Он, нахмурившись, встал.
— Я ничего не вижу. Ты уверена? — Она указала на
пол, он посмотрел на пол рядом с ней, затем снова на нее. Он догадался раньше,
чем она. — Я думаю, это у тебя лопнула труба, моя любимая, — сказал
он нежно, улыбаясь, не уверенный, что он должен сделать, чтобы помочь ей.
— Прошу прощения! — Она выглядела ужасно
обиженной, а он тем временем принес полотенца из ванной, которую они устроили
рядом со своей комнатой, и вдруг в ее глазах появился проблеск понимания того,
что произошло. Этого никогда не случалось с ней прежде. У нее отошли
воды. — Ты думаешь, это началось? — Она огляделась вокруг, пока он
вытирал лужу полотенцами, и заметила, что ее ночная рубашка влажная. Он был
прав. Это были воды.
— Я позвоню доктору, — сказал он, поднимаясь.

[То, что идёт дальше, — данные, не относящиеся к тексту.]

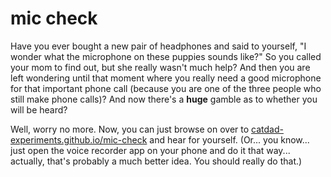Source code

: # mic check

Have you ever bought a new pair of headphones and said to yourself, "I wonder what the microphone on these puppies sounds like?" So you called your mom to find out, but she really wasn't much help? And then you are left wondering until that moment where you really need a good microphone for that important phone call (because you are one of the three people who still make phone calls)? And now there's a **huge** gamble as to whether you will be heard?

Well, worry no more. Now, you can just browse on over to [catdad-experiments.github.io/mic-check](https://catdad-experiments.github.io/mic-check/) and hear for yourself. (Or... you know... just open the voice recorder app on your phone and do it that way... actually, that's probably a much better idea. You should really do that.)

— Не думаю, что в этом есть необходимость. Он сказал,
что потребуется целый день, прежде чем что-то случится после этого.
— Мне будет спокойнее, если мы все же позвоним
ему. — Но ему стало гораздо хуже после того, как он позвонил в больницу в
Шамонт. Профессор уехал с тремя своими коллегами в Варшаву. Они решили помочь
полякам, кроме того, в эту ночь в соседней деревушке случился ужасный пожар.
Все медсестры были там, не хватало докторов. Отчаянно не хватало рук, и они не
могли позволить себе заниматься обычными родами, даже для мадам герцогини.
Первый раз абсолютно никто не обращал внимания на его титул.